**TASK DETAILS**
Transcribe exactly the lines from the one holding "ningún extranjero pasará" to the end of the data below, including both of those lines and no others.

**EXERCISE INPUTS**
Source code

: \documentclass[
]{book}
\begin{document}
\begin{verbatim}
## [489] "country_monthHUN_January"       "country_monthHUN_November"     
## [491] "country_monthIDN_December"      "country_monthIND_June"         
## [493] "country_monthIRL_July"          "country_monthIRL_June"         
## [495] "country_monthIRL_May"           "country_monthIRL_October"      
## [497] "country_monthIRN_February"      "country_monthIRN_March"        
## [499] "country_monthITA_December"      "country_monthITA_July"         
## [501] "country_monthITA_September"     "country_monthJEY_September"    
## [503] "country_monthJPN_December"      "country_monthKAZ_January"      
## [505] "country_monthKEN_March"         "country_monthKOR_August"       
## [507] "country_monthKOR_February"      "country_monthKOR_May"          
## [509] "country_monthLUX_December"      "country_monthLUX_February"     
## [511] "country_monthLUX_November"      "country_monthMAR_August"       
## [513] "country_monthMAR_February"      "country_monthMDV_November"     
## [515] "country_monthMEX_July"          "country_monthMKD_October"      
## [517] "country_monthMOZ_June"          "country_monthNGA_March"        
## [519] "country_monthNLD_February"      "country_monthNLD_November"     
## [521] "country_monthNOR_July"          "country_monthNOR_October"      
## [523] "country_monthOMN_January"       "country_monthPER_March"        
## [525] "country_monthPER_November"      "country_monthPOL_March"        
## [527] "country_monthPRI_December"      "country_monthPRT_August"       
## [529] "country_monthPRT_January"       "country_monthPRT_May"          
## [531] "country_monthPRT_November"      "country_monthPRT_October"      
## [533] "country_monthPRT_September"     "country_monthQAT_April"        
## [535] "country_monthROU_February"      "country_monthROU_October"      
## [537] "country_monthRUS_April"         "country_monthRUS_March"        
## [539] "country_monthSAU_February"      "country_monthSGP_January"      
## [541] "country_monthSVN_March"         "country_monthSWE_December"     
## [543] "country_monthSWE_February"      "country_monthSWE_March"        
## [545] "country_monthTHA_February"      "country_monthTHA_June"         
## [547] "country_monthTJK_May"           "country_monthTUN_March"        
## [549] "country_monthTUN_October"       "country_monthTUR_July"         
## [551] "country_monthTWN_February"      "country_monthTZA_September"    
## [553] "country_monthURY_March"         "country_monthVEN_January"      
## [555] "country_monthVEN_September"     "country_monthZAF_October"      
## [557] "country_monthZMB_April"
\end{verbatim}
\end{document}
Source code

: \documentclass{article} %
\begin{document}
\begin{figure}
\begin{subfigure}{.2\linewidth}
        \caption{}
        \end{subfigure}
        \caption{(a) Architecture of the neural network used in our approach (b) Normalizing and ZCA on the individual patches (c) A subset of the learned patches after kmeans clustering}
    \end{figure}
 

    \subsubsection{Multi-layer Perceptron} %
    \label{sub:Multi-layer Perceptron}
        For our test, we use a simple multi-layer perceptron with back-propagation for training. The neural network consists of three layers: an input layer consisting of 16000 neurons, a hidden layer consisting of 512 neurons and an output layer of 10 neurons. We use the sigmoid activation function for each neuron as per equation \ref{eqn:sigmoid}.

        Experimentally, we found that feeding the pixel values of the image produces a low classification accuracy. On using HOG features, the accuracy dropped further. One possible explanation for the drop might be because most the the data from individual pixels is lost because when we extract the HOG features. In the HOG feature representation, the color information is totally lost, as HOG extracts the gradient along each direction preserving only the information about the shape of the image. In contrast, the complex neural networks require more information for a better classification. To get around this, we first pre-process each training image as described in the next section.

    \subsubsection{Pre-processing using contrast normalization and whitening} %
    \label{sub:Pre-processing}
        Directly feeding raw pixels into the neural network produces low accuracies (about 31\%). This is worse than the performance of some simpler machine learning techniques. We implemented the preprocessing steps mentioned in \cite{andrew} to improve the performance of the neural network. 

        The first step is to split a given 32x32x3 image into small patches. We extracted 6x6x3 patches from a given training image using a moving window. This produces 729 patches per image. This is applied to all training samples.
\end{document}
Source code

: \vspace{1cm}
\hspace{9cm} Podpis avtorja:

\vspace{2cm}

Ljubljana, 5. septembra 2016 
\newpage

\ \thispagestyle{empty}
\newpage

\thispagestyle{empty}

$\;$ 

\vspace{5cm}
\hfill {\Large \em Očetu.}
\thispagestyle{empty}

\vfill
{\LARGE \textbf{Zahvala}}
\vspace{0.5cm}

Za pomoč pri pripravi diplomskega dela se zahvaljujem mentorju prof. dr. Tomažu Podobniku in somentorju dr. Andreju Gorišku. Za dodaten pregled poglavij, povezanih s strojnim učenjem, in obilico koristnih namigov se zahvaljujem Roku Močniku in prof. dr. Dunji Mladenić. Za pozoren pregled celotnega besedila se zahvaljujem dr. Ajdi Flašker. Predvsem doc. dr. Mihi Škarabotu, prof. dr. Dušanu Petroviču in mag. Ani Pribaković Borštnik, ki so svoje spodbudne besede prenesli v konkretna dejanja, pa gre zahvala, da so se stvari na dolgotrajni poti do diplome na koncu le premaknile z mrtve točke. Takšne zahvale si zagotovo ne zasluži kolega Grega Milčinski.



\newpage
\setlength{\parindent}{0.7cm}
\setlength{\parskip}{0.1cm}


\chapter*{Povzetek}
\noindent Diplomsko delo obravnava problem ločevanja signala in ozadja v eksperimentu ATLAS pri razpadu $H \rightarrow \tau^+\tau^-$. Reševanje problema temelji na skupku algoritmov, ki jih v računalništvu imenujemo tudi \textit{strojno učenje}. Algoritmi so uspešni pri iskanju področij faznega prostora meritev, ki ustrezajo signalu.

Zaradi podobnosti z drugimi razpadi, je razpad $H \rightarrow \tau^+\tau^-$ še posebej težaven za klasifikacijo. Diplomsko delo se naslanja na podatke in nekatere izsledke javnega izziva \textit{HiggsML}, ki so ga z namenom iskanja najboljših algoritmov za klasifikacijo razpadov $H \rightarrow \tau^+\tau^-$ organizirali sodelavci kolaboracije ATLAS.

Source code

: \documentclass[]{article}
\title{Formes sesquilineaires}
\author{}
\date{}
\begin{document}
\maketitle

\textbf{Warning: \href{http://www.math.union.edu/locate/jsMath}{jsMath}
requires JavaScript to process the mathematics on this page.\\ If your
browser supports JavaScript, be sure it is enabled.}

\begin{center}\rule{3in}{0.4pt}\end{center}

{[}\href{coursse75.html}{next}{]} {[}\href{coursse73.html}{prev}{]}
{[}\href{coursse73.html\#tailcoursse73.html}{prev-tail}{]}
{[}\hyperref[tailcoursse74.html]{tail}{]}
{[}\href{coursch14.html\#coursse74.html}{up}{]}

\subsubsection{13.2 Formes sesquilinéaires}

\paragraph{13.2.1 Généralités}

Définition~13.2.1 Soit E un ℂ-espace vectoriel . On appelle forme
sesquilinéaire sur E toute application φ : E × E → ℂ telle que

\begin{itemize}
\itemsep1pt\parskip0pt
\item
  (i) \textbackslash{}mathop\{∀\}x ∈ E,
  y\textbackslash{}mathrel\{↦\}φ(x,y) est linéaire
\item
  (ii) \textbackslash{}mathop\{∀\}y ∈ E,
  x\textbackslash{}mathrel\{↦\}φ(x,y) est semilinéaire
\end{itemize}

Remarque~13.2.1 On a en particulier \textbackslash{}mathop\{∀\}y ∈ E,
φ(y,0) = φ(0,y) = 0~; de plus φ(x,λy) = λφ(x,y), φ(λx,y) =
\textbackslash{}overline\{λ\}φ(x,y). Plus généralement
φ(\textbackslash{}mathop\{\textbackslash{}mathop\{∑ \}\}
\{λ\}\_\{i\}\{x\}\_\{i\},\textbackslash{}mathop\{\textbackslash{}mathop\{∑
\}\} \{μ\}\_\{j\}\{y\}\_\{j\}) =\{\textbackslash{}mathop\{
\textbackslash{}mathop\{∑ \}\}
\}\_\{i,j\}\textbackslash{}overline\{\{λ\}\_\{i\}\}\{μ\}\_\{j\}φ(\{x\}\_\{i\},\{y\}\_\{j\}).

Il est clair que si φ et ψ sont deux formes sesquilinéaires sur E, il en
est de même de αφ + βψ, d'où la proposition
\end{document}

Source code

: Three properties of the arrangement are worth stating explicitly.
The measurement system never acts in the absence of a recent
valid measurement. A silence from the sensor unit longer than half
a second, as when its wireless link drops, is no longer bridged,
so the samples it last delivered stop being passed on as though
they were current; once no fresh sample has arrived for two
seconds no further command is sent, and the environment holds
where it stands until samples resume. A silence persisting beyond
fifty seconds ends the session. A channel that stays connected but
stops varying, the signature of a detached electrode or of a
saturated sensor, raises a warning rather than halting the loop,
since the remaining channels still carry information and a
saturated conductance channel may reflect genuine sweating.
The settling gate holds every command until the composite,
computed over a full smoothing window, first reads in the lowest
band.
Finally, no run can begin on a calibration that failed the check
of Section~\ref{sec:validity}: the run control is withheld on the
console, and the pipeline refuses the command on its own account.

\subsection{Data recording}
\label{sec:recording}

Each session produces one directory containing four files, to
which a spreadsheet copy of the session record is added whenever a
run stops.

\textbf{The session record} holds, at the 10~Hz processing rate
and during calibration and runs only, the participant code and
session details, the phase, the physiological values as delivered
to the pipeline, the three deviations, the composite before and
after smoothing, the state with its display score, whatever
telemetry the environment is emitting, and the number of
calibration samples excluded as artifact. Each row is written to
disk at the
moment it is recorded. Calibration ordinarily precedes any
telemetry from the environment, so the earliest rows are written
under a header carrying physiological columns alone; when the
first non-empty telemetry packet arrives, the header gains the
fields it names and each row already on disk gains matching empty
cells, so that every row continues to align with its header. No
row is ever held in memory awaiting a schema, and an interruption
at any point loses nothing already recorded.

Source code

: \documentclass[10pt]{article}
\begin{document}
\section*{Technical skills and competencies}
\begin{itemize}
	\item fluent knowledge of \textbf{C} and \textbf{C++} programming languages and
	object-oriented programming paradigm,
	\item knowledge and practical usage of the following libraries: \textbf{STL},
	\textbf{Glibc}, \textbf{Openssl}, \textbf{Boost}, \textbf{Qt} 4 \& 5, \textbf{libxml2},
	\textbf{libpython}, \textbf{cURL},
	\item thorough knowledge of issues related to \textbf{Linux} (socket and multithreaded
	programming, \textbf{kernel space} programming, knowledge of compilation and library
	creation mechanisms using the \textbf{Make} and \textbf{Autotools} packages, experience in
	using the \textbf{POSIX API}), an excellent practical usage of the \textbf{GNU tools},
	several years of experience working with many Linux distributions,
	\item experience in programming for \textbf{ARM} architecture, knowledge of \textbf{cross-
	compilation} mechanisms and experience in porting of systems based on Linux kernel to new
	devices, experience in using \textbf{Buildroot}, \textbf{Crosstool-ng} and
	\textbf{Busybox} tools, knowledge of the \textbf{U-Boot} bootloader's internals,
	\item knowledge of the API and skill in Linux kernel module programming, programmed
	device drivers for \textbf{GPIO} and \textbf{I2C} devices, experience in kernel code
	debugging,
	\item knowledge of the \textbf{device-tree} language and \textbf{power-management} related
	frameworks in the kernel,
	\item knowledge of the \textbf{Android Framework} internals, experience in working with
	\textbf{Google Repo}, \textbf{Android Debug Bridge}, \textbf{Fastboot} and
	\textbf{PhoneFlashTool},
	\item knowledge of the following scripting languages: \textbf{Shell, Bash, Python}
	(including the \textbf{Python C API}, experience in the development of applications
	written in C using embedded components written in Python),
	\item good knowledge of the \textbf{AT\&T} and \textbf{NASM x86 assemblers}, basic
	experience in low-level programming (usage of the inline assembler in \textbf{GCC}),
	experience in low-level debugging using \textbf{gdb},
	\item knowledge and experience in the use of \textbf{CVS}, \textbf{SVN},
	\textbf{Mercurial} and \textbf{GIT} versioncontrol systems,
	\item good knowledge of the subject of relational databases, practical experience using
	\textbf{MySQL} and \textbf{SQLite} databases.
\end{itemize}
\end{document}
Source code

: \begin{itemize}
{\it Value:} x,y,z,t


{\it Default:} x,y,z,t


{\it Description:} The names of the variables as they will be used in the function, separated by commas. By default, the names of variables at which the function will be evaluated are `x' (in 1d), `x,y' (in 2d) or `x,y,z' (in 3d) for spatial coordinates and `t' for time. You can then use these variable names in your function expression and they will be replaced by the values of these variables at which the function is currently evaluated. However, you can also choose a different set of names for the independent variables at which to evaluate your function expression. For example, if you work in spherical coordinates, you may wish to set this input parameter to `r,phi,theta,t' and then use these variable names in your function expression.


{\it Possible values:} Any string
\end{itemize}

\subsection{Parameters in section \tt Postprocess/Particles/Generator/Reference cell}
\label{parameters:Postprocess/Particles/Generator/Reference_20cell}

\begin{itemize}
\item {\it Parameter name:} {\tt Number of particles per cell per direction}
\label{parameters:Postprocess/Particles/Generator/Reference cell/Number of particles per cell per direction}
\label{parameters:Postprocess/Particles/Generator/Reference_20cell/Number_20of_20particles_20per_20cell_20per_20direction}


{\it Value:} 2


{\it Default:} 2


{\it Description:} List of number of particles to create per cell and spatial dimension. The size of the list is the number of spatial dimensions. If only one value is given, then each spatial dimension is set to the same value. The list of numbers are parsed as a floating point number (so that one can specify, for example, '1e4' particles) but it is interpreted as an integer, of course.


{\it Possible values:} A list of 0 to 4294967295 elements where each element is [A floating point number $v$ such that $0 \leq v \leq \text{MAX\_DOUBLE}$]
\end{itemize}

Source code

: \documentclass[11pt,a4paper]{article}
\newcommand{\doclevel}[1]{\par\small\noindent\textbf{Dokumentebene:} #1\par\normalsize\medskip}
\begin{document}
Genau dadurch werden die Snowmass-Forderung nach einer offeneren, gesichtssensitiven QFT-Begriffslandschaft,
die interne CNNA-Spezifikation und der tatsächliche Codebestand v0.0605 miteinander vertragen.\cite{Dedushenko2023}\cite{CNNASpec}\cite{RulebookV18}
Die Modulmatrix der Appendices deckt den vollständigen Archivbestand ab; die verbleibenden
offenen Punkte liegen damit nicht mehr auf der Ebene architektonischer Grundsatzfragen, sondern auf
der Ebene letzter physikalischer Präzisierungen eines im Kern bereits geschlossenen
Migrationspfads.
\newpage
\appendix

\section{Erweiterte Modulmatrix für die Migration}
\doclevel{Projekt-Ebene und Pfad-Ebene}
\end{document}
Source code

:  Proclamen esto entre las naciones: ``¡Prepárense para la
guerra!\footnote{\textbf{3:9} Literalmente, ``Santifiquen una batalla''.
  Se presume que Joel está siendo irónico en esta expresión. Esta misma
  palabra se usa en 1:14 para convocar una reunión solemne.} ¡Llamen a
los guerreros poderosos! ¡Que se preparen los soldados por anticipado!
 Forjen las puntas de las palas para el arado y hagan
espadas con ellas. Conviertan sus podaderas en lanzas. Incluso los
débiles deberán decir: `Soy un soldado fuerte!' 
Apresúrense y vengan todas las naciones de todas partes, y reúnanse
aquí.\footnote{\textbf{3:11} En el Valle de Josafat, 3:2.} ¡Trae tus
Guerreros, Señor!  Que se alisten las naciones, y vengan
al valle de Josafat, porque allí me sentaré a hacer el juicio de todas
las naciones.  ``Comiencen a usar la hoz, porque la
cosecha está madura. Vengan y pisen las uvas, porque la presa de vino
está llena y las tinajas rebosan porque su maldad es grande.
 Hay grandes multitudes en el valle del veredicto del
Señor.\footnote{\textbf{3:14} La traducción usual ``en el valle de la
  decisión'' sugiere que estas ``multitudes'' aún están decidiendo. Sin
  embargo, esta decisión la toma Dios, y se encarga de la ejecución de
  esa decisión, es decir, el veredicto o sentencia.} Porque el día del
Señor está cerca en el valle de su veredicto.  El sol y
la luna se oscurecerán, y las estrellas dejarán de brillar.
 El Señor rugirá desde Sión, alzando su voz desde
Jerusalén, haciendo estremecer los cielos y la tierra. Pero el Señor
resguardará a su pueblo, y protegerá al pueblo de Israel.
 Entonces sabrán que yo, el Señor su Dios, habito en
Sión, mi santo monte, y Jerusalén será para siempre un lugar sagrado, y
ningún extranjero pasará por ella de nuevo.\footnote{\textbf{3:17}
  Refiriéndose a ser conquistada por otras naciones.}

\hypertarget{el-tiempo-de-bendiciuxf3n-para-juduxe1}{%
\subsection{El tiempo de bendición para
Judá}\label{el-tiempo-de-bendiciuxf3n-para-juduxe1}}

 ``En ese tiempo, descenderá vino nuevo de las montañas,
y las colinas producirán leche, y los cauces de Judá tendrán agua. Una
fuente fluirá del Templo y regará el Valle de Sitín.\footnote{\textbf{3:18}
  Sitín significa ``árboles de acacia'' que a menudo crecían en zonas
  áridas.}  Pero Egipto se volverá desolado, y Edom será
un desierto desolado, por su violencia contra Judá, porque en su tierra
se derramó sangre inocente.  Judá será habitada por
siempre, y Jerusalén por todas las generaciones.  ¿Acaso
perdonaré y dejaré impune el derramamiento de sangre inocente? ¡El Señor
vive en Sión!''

**OUTPUT OF THE TASK**
ningún extranjero pasará por ella de nuevo.\footnote{\textbf{3:17}
  Refiriéndose a ser conquistada por otras naciones.}

\hypertarget{el-tiempo-de-bendiciuxf3n-para-juduxe1}{%
\subsection{El tiempo de bendición para
Judá}\label{el-tiempo-de-bendiciuxf3n-para-juduxe1}}

 ``En ese tiempo, descenderá vino nuevo de las montañas,
y las colinas producirán leche, y los cauces de Judá tendrán agua. Una
fuente fluirá del Templo y regará el Valle de Sitín.\footnote{\textbf{3:18}
  Sitín significa ``árboles de acacia'' que a menudo crecían en zonas
  áridas.}  Pero Egipto se volverá desolado, y Edom será
un desierto desolado, por su violencia contra Judá, porque en su tierra
se derramó sangre inocente.  Judá será habitada por
siempre, y Jerusalén por todas las generaciones.  ¿Acaso
perdonaré y dejaré impune el derramamiento de sangre inocente? ¡El Señor
vive en Sión!''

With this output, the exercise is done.